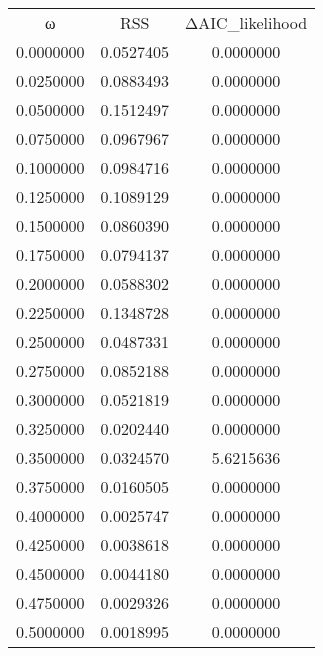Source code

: \begin{tabular}{ccc}
ω & RSS & ΔAIC_likelihood\\
0.0000000 & 0.0527405 & 0.0000000\\
0.0250000 & 0.0883493 & 0.0000000\\
0.0500000 & 0.1512497 & 0.0000000\\
0.0750000 & 0.0967967 & 0.0000000\\
0.1000000 & 0.0984716 & 0.0000000\\
0.1250000 & 0.1089129 & 0.0000000\\
0.1500000 & 0.0860390 & 0.0000000\\
0.1750000 & 0.0794137 & 0.0000000\\
0.2000000 & 0.0588302 & 0.0000000\\
0.2250000 & 0.1348728 & 0.0000000\\
0.2500000 & 0.0487331 & 0.0000000\\
0.2750000 & 0.0852188 & 0.0000000\\
0.3000000 & 0.0521819 & 0.0000000\\
0.3250000 & 0.0202440 & 0.0000000\\
0.3500000 & 0.0324570 & 5.6215636\\
0.3750000 & 0.0160505 & 0.0000000\\
0.4000000 & 0.0025747 & 0.0000000\\
0.4250000 & 0.0038618 & 0.0000000\\
0.4500000 & 0.0044180 & 0.0000000\\
0.4750000 & 0.0029326 & 0.0000000\\
0.5000000 & 0.0018995 & 0.0000000\\
\end{tabular}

• [Directions] Your task is to write out, exactly, the line that contains "0.4500000 & 0.0044180 & 0.0000000\\" and each line after it to the end of the data, with no other lines.

• [Task answer]
0.4500000 & 0.0044180 & 0.0000000\\
0.4750000 & 0.0029326 & 0.0000000\\
0.5000000 & 0.0018995 & 0.0000000\\
\end{tabular}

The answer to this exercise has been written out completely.